Instituto de Informação em Franchising (IIF), a única entidade que analisa a evolução do Franchising em Portugal, acaba de lançar os resultados da 18ª edição do Censo do Franchising. De acordo com o estudo elaborado com base nos dados referentes a 2012, surgiram 42 novas marcas que optaram por este formato de negócio, apesar de se ter verificado um abrandamento no número de redes de Franchising e no número de unidades a operar no mercado nacional.

Com um total de 558 marcas, que representam um total de 11.018 unidades, o Franchising foi responsável por um volume de negócio de 4.950 milhões de Euros, ou seja 3% do PIB nacional de 2012. Por outro lado, este setor contribuiu com mais de 64.000 postos de trabalho, demostrando desta forma a importância do Franchising na economia nacional.

Segundo Carlos Santos, diretor institucional do IIF “o Franchising não é imune ao clima económico, no entanto têm uma dinâmica própria, que permite explorar as oportunidades de negócio que surgem mesmo em momentos de crise.
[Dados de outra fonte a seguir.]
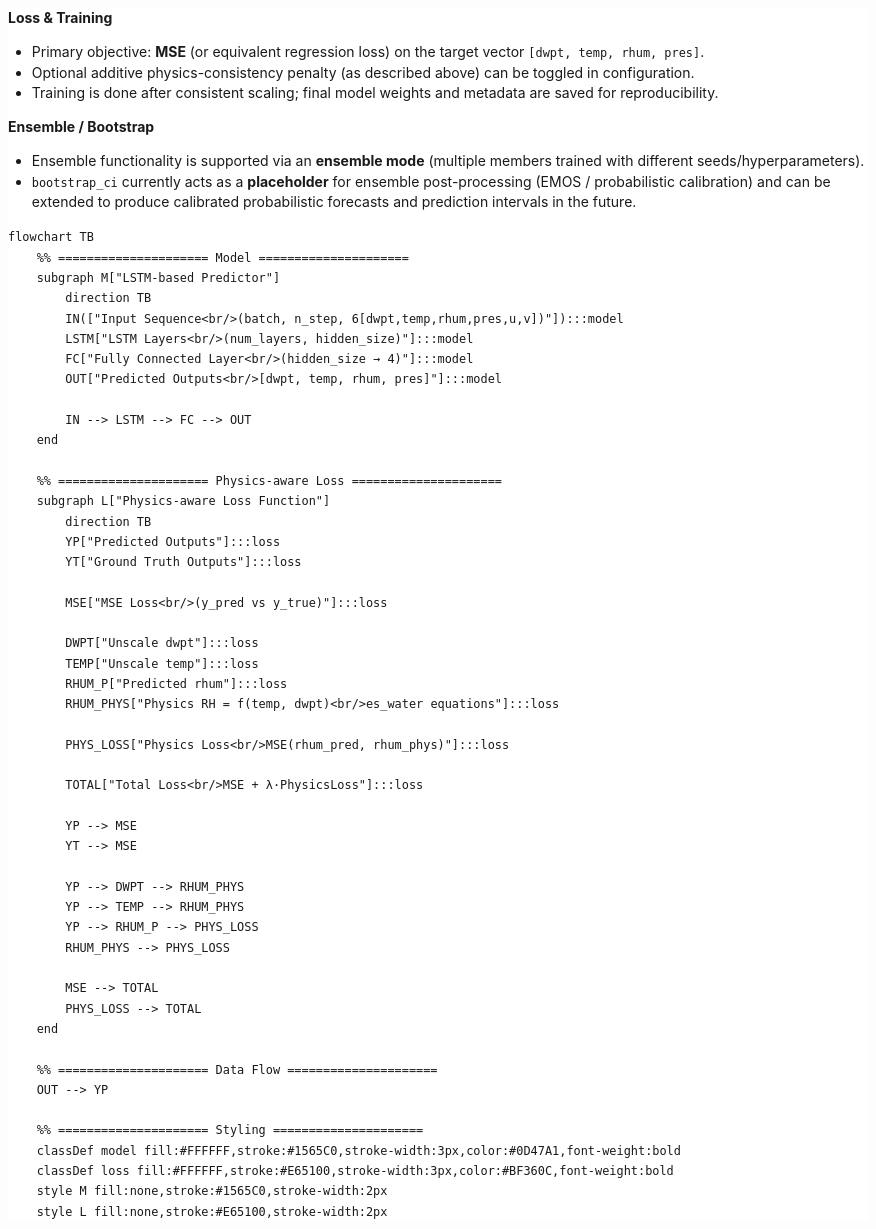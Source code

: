**Loss & Training**  
- Primary objective: **MSE** (or equivalent regression loss) on the target vector `[dwpt, temp, rhum, pres]`.  
- Optional additive physics-consistency penalty (as described above) can be toggled in configuration.  
- Training is done after consistent scaling; final model weights and metadata are saved for reproducibility.

**Ensemble / Bootstrap**  
- Ensemble functionality is supported via an **ensemble mode** (multiple members trained with different seeds/hyperparameters).  
- `bootstrap_ci` currently acts as a **placeholder** for ensemble post-processing (EMOS / probabilistic calibration) and can be extended to produce calibrated probabilistic forecasts and prediction intervals in the future.
```mermaid
flowchart TB
    %% ===================== Model =====================
    subgraph M["LSTM-based Predictor"]
        direction TB
        IN(["Input Sequence<br/>(batch, n_step, 6[dwpt,temp,rhum,pres,u,v])"]):::model
        LSTM["LSTM Layers<br/>(num_layers, hidden_size)"]:::model
        FC["Fully Connected Layer<br/>(hidden_size → 4)"]:::model
        OUT["Predicted Outputs<br/>[dwpt, temp, rhum, pres]"]:::model

        IN --> LSTM --> FC --> OUT
    end

    %% ===================== Physics-aware Loss =====================
    subgraph L["Physics-aware Loss Function"]
        direction TB
        YP["Predicted Outputs"]:::loss
        YT["Ground Truth Outputs"]:::loss

        MSE["MSE Loss<br/>(y_pred vs y_true)"]:::loss

        DWPT["Unscale dwpt"]:::loss
        TEMP["Unscale temp"]:::loss
        RHUM_P["Predicted rhum"]:::loss
        RHUM_PHYS["Physics RH = f(temp, dwpt)<br/>es_water equations"]:::loss

        PHYS_LOSS["Physics Loss<br/>MSE(rhum_pred, rhum_phys)"]:::loss

        TOTAL["Total Loss<br/>MSE + λ·PhysicsLoss"]:::loss

        YP --> MSE
        YT --> MSE

        YP --> DWPT --> RHUM_PHYS
        YP --> TEMP --> RHUM_PHYS
        YP --> RHUM_P --> PHYS_LOSS
        RHUM_PHYS --> PHYS_LOSS

        MSE --> TOTAL
        PHYS_LOSS --> TOTAL
    end

    %% ===================== Data Flow =====================
    OUT --> YP

    %% ===================== Styling =====================
    classDef model fill:#FFFFFF,stroke:#1565C0,stroke-width:3px,color:#0D47A1,font-weight:bold
    classDef loss fill:#FFFFFF,stroke:#E65100,stroke-width:3px,color:#BF360C,font-weight:bold
    style M fill:none,stroke:#1565C0,stroke-width:2px
    style L fill:none,stroke:#E65100,stroke-width:2px
```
É esta dinâmica que explica o surgimento de novos conceitos num ano complicado como foi o de 2012”.

Outra conclusão deste estudo é o crescimento da tendência para negócios low cost, em que 67% das marcas implicam investimentos até 50.000. Dentro destas, 41% referem-se a negócios com investimento até 25.000.

De acordo com Carlos Santos, “cada vez mais as redes têm procurado ajustar os seus conceitos ao mercado e à conjuntura, criando novas modalidades de baixo investimento. Por outro lado, estão a crescer os negócios orientados para o autoemprego. Esta é uma solução inteligente que permite contornar a dificuldade de acesso ao crédito, permitindo a expansão das redes.”
Este estudo demonstra também que os empresários nacionais continuam a acreditar no modelo de negócio, uma vez que 62% do total das marcas a operar em Portugal são portuguesas. Por outro lado, das 42 novas marcas, 76% nasceram no nosso país.

O setor dos Serviços foi o que mais se destacou em 2012, seguido do Comércio e por fim a Restauração. “As oportunidades que oferecem e o facto de na maioria dos casos implicarem um menor investimento, justificam este domínio dos negócios de Franchising na área dos Serviços”, conclui Carlos Santos.

O Censo revela ainda a tendência crescente da expansão Internacional das marcas nacionais. Em 2012 existiam cerca de 910 unidades no exterior, um crescimento de 17,3% face a 2011.